Fill a soup pot with enough water to just cover ham bone(s). Boil low until meat is cooked & just starts to fall off the bone. Remove meat from bone & set aside (refrigerate). Put bones back in liquid. Chop & add 2 cloves garlic. Add lentils and peas (I never measure this... just.... a bunch). The red lentils will probably disintegrate but that is OK. They are mostly there to thicken the soup anyway. Add spices to taste, but check broth first - it may be salty. Add tomatoes. SImmer until soup reaches desired taste & thickness. Add reserved meat.

You can also serve this over rice if you want to stretch it even further.

spicy bean soup

Date: 2004-11-07 09:56 am (UTC)
From: [identity profile] longpig.livejournal.com
- as many or as few diff. kinds of beans as you like, totally 1.5 cups dry
- 1/2 lb ham pieces (optional)
- 1 clove garlic, chopped
- 1 28 oz. can of tomatoes
- juice of one lemon (I just use realemon :P)
- salt, pepper, whatever other spices you like (chilies, basil, other 'green' herbs, tabasco and cayenne are all good)-- to taste
- 1 onion, chopped
- chopped bell pepper (optional)

Wash 1.5 c beans, cover with water, add 1 tbsp salt, and soak overnight. Drain. Put beans in 2 qts of water (can use 6 oz of V8 instead of some of the water). Add all other ingredients, and simmer on low heat for at least 4 hours, until desired thickness and flavour is achieved.

Date: 2004-11-07 10:02 am (UTC)
From: [identity profile] miseri.livejournal.com
My personal Ultra-Simple Improv Recipe:

Meat - quantity: enough. See notes.
Rice - half a cup, maybe less.
Peas - one cup.

Wash rice. Cook rice. When rice begins to boil, add meat and turn heat down to "simmer". When rice is fully cooked, add peas and stir. Wait 30 seconds. Remove from heat. Add whatever seasonings you fancy; I prefer garlic salt.

A note about the meat: "enough", for me, usually means about 200g of ground beef or ground pork. Or ground horse, as the case may be. Pork is cheaper than beef. Horse generally comes in smaller quantities. I buy a family-size tray (about 1.2kg) and divide the meat up into individual portions, and freeze them.

If you go with pork or medium ground beef, it is not only cheaper but you also won't have to use any cooking oil or butter. I used to add a spoon of butter to the mix somewhere between the meat and the peas, but no more.

You can also substitute in other things for the meat; I've substituted in canned salmon and italian sausage at various occasions.
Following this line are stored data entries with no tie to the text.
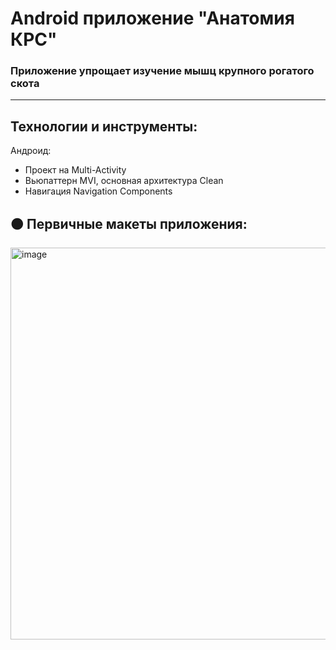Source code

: 
# Android приложение "Анатомия КРС"

### Приложение упрощает изучение мышц **крупного рогатого скота**

---

## Технологии и инструменты:
Андроид:
- Проект на Multi-Activity
- Вьюпаттерн MVI, основная архитектура Clean
- Навигация Navigation Components

## 🟠 Первичные макеты приложения:


<img width="963" height="627" alt="image" src="https://github.com/user-attachments/assets/45587a3e-79be-443f-bcf4-cb3322e29e14" />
Date: 2004-11-07 11:58 am (UTC)
From: [identity profile] palmir.livejournal.com
Mmmm, that sounds even cheaper than my version (which uses the same ingredients, in about the same quantities, but I cook the meat and peas in a pan with oil, the rice in its pot, then mix them together when everything's done). I also tend to use ground turkey or buffalo instead of beef, but that's just me - buffalo here is about the same price as beef, ground turkey's a bit more. Either way, it's a really cheap meal.

The casserole Connection.

Date: 2004-11-07 10:16 am (UTC)
From: [identity profile] elanya.livejournal.com
This is a list of things you can use to put together casseroles. You can mix and match as you like, and play around to find various combinations that you enjoy :)
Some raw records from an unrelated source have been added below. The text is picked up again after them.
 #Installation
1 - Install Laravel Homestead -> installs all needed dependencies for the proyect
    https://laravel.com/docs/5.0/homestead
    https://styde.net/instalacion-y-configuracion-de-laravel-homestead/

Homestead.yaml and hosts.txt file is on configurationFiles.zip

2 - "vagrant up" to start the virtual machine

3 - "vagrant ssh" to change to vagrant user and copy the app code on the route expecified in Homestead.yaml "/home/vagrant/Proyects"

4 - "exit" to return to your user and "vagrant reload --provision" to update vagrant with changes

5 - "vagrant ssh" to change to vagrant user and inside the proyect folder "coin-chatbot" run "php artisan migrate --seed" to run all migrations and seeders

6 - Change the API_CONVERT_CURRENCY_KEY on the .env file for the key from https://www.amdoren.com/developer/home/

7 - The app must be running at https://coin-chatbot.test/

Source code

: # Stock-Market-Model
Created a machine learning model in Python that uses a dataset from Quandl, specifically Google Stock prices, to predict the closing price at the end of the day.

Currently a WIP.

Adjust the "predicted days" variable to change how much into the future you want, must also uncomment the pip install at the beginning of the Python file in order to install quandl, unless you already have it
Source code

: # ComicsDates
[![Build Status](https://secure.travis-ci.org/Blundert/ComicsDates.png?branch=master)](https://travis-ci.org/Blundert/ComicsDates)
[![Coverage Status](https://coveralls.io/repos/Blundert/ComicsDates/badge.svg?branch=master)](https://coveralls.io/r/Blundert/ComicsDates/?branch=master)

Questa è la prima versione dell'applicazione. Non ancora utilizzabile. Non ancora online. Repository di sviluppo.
I'll start with the base. This is the 'main' ingredient in the casserole. Basically, you can use Rice or Pasta. It doesn't matter what kind, and how much you use will depend on the size of your pot! This will be about 1/2 to 2/3 of the vollume of your casserole, depending on what else you are putting in it.
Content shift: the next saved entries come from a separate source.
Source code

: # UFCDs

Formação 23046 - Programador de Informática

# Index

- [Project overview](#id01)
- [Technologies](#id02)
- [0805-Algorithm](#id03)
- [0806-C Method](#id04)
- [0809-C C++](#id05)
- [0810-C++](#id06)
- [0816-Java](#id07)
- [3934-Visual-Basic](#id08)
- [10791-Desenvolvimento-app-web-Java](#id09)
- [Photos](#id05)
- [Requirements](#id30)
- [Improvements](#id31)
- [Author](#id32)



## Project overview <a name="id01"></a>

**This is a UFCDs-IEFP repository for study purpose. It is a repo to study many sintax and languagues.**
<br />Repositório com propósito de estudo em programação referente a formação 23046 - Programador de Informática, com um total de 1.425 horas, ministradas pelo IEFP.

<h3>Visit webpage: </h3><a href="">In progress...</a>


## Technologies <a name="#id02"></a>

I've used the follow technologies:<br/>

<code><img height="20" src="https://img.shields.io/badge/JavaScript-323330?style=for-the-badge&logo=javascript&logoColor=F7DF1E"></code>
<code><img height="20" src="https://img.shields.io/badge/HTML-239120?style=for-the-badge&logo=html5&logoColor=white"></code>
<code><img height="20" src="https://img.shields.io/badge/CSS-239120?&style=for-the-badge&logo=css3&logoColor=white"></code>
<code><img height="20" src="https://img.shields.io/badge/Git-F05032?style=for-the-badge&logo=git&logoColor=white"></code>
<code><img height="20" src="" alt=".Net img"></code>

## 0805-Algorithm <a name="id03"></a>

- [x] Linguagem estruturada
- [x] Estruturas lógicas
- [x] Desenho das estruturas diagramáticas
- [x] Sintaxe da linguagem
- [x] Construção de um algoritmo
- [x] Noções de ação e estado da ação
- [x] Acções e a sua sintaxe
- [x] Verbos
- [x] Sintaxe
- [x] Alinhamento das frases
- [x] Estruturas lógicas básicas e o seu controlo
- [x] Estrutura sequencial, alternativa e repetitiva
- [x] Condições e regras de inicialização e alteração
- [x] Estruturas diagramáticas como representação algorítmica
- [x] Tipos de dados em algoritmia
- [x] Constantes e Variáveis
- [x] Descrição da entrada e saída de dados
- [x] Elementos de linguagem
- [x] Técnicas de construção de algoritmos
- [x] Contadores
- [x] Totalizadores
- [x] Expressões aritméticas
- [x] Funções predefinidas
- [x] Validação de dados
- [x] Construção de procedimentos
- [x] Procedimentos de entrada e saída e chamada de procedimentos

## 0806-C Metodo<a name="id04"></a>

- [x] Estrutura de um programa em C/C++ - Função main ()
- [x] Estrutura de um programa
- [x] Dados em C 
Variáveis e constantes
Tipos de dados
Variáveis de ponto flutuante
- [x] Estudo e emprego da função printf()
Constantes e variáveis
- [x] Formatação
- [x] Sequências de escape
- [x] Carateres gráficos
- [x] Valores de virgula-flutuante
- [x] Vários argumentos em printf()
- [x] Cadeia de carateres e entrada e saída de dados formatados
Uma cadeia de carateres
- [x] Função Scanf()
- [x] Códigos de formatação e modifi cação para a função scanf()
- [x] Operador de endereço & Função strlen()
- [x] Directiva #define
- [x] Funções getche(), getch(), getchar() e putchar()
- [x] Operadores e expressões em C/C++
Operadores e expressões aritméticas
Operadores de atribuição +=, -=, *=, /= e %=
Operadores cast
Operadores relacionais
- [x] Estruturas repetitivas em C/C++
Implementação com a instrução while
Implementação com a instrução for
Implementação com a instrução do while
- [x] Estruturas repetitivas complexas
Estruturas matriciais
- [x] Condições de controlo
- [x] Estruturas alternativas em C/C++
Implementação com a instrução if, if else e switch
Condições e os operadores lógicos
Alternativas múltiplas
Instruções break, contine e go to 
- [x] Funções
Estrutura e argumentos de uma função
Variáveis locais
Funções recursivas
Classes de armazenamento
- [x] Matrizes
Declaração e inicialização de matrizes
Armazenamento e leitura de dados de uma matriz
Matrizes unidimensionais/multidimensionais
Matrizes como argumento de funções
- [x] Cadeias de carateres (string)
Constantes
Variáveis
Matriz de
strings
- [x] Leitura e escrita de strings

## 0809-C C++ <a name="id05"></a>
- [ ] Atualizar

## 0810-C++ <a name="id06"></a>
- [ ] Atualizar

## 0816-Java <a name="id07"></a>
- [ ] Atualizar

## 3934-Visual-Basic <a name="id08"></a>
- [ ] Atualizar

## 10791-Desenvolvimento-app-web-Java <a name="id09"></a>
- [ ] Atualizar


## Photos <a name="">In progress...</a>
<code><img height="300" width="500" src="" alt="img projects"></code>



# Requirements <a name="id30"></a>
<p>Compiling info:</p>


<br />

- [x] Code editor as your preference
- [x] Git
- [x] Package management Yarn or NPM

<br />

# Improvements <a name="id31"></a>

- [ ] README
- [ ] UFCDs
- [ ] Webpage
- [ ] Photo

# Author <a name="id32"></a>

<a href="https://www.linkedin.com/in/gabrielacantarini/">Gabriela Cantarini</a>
Next comes the meat. This *is* optional, you can probably make some pretty tasty dishes without it. And remember, these are options, not all of these different ingredients will work well together!
ground beef - you aren;t going to need a whole 500g. Usually, when I buy packages of beef like that, I divide it into halves or thirds for freezing.
Chicken, about one breast, cut up into pieces. Or if you decide to go mad and make a roast chicken, you can use pre-cooked meat from it (leftovers!). I suppose you coudl try getting thigh or leg meat, but it would orobably be a bigger pain. this is basically option expensive ;)
Tuna,
Other forms of beef.
Whatever else you might think of!
Meat should be cooked first, usually with spices, which will depend on what else you put in. These can be chili spices, garlic, oregano, whatever.

Veggies!
I usually use some kind of frozen veggies, because they are fairly cheap. Just 'eyeball' it, depending on what you like and how frugal you're feeling. You could probably use fresh (but you mght want to soften them first) or canned, as well.

Sauce! These are just a few ideas, feel free to experiment. I am always experimenting... :)
Cream of Mushroom, broccoli, celerey, etc, soup. (usually with milk)
Tomato soup
any other kind of pre-made sauce that looks good, probably including some kinds of salad dressings, and chinese food sauce, but that might be a bit pricey.

Other things you can add include: Salsa, worcestershire sauce, other kinds of hot sauce, soya sauce, other spices and seasonings, and cheese. If you want to bother with it, you can top your casserole with bread or cracker crumbs, and margarine to make them crispy. You can make your own with dried-out bred, or you can buy them, but I don't know how much they cost (Not much, I don't think).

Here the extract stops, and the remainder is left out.